Autometa
Autometa copied to clipboard
PCA behavior
Would it be okay to switch:
https://github.com/KwanLab/Autometa/blob/0d9028cf7bad20d6e28667aaba9d3889a15ace09/autometa/common/kmers.py#L601-L607
to adapt to a lower pca dimension when there aren't enough contigs/kmers
if n_components > pca_dimensions and pca_dimensions != 0:
if n_samples < pca_dimensions:
logging.warning(f"n_samples ({n_samples}) is less than pca_dimensions ({pca_dimensions}), lowering pca_dimensions to {min(n_samples, n_components)} .")
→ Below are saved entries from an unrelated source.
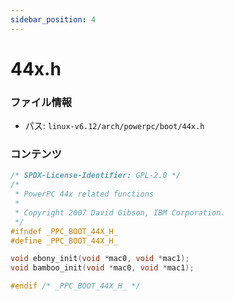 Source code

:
 ```yaml
---
sidebar_position: 4
---
```

# 44x.h

### ファイル情報

- パス: `linux-v6.12/arch/powerpc/boot/44x.h`

### コンテンツ

```h
/* SPDX-License-Identifier: GPL-2.0 */
/*
 * PowerPC 44x related functions
 *
 * Copyright 2007 David Gibson, IBM Corporation.
 */
#ifndef _PPC_BOOT_44X_H_
#define _PPC_BOOT_44X_H_

void ebony_init(void *mac0, void *mac1);
void bamboo_init(void *mac0, void *mac1);

#endif /* _PPC_BOOT_44X_H_ */

```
pca_dimensions = min(n_samples, n_components)
logger.debug(
f"Performing decomposition with PCA (seed {seed}): {n_components} to {pca_dimensions} dims"
)
X = PCA(n_components=pca_dimensions, random_state=random_state).fit_transform(X)
n_samples, n_components = X.shape
To be clear -> as written this would only happen in the instance that there are less "samples" (contigs) than there are PCA dimensions
What would the point be of doing PCA on a dataset with less than 50 contigs before some other dimension reduction technique? I think before making this change there should be some data gathered on whether it is useful or makes a difference.
The main reason is so a minimal dataset that doesn't take forever doesn't fail when testing the workflows.